Internal Special Research Projects

  • 施設介護における職員と入居者間のコミュニケーション

    2010  

     View Summary

    本プロジェクトは介護施設の現場におけるコミュニケーションを研究する目的で、介護職員と入居者の間の言語行動を考察したものである。使用データは2008年埼玉県東部にある介護老人保健施設の実態調査で収集されたほぼ40時間の録音会話である。研究期間内では、会話データの文字化を終わらせた上、その詳しい分析を進めた。分析は量的及び質的側面を含む。前者としては、入居者の呼ばれ方を量的に分析した結果として,70%で最も頻繁な呼ばれ方は「名字+さん」であることが分かった。「ファーストネーム+さん」で呼ばれる入居者が17%を占め、残り13%は場合によって両方の呼称が可能である。
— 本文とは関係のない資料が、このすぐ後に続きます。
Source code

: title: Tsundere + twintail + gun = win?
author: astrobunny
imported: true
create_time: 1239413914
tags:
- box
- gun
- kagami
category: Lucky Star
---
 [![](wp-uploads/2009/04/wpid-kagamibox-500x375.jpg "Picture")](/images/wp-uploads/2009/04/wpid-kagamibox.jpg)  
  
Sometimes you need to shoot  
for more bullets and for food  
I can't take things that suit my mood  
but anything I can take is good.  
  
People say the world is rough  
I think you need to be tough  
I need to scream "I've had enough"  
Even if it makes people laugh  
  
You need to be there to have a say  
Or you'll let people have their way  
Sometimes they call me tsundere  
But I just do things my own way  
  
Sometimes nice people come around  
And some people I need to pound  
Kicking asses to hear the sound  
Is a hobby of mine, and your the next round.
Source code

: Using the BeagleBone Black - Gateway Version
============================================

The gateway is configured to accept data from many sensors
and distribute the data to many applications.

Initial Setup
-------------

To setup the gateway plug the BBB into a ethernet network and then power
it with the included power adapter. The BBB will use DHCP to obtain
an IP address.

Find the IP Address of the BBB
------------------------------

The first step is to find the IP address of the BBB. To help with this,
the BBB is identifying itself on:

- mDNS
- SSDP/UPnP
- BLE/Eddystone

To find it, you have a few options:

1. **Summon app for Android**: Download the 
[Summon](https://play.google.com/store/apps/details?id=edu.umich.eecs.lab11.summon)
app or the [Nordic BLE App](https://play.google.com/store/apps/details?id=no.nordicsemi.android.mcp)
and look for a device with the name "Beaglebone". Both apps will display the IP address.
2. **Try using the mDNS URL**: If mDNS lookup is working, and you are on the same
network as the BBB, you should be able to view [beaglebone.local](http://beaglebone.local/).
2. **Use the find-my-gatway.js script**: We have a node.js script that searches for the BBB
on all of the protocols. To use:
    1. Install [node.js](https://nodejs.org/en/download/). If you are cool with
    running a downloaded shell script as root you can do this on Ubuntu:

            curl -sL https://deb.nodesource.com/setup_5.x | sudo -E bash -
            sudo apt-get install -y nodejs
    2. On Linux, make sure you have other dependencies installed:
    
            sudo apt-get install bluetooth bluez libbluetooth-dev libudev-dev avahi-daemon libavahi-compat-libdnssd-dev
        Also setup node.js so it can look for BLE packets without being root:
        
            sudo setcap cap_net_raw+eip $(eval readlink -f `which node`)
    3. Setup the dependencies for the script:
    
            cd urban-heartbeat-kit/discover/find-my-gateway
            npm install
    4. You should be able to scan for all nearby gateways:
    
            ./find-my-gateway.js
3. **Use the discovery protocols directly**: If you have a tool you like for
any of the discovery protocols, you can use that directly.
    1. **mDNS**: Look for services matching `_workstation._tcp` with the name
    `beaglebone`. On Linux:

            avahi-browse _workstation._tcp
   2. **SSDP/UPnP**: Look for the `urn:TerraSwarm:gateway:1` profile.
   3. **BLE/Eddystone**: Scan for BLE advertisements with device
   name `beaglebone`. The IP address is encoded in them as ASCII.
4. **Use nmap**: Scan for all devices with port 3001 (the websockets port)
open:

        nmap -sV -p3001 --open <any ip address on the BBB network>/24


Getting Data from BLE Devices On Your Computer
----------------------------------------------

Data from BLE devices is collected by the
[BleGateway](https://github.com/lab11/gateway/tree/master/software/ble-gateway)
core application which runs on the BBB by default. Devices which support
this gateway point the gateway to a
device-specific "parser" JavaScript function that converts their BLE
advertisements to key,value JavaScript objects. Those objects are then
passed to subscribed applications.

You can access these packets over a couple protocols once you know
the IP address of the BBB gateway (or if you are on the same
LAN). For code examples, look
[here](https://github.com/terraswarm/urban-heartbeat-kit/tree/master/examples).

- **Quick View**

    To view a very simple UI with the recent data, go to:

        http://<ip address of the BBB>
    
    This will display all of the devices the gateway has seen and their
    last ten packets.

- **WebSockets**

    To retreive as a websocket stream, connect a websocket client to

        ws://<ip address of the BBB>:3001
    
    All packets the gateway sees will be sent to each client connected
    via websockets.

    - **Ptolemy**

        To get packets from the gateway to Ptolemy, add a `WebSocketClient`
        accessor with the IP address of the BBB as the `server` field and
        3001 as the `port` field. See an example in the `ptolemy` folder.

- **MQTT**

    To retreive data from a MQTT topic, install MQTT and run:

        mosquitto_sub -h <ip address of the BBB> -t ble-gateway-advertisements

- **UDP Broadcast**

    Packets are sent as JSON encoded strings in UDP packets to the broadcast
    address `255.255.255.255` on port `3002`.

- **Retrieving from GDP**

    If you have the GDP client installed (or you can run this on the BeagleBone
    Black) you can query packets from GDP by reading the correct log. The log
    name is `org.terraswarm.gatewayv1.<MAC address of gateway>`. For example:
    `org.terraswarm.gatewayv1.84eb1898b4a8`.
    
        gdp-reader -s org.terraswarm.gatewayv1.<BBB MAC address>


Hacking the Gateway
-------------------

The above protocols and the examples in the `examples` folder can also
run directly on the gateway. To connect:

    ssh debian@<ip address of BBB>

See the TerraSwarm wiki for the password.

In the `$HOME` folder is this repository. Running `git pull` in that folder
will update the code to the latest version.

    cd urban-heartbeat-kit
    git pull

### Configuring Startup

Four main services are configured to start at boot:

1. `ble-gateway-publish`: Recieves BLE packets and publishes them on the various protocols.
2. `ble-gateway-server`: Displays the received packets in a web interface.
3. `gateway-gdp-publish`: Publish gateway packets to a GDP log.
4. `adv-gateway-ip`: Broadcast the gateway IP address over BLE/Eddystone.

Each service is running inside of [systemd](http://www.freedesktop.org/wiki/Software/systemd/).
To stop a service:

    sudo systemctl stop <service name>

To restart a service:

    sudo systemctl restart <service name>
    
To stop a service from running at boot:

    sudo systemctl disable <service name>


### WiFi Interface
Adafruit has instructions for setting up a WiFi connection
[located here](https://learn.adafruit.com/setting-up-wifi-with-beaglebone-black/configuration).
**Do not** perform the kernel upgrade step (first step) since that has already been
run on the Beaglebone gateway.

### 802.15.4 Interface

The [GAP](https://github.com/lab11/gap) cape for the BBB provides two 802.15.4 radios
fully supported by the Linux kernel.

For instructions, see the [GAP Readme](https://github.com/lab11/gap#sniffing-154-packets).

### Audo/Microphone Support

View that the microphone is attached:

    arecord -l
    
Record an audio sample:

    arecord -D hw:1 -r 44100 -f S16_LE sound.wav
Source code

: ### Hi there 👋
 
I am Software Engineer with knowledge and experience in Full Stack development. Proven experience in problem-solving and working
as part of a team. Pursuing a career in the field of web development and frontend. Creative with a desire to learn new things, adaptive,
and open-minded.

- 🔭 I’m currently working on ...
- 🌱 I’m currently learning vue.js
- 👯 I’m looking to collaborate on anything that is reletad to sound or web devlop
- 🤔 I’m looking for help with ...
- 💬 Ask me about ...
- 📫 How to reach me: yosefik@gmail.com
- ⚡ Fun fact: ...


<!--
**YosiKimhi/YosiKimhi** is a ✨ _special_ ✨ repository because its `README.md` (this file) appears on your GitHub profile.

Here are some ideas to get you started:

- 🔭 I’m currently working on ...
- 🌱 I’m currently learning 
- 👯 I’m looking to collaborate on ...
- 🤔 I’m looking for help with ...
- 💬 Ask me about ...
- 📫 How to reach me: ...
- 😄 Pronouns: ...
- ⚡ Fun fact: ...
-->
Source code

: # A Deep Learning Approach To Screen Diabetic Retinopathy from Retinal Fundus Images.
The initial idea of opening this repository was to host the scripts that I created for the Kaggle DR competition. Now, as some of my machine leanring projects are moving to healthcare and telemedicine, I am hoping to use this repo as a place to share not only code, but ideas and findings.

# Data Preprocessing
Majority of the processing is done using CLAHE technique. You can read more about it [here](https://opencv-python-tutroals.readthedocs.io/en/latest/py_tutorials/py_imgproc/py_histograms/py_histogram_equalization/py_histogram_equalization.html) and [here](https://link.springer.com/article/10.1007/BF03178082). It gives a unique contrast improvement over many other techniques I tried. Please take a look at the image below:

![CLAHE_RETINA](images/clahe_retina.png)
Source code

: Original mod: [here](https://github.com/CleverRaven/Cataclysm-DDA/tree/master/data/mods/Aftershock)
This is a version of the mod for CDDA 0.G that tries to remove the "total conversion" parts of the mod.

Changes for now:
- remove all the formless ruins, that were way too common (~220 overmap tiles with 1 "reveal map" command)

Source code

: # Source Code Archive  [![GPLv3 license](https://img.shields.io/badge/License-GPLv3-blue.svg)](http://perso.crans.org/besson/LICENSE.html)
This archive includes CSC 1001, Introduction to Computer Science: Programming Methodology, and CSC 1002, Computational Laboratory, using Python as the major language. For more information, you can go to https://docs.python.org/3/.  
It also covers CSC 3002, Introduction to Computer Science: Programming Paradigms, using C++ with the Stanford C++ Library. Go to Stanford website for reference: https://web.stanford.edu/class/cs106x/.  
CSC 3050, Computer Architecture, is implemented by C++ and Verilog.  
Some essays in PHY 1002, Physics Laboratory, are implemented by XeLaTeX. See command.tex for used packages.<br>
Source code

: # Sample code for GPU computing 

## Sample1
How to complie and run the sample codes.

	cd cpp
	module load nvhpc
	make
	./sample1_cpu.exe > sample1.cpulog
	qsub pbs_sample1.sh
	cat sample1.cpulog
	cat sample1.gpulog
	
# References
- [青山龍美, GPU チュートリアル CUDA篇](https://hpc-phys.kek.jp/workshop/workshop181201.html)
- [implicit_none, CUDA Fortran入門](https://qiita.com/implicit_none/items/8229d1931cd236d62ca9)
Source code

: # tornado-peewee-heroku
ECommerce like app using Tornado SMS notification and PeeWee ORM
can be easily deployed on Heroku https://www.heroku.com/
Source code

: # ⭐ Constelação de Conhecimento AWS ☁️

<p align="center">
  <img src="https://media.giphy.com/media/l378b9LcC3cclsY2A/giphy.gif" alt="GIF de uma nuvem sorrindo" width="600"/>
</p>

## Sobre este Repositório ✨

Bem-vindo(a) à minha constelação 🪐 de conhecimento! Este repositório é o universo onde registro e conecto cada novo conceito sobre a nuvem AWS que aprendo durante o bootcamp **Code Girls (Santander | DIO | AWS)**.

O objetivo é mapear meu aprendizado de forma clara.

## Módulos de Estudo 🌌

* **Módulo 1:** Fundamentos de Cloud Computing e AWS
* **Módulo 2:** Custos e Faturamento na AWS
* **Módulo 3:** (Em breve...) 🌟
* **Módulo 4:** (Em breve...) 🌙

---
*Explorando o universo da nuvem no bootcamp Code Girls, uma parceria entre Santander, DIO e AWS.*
入居者の呼ばれ方を決める要素としては、年齢と性別が挙げられ、特にファーストネームで呼びやすいのは、高年齢の女性である。なお「おばあちゃん」「おじいちゃん」などのような,いわゆる親族名称の虚構的用法は発生しなかった。 質的分析としては、会話モードの切り替えについて考察した。先行研究にも指摘された通り、介護現場において根本的に2つの会話モードが分けられる。1つ目では、会話者の施設的役割が中心となり、「介護者」と「被介護者」であることが職員と入居者の関係を定義している。2つ目は、会話者の施設的役割よりも、個人同士としての関係に焦点が移され、それによって非施設的なコンテクストが構築されようとしている。本会話データにも、両方の役割関係が確認できており、介護中に会話者は、どのような役割でどのような会話モードを選ぶか、詳細に分析した。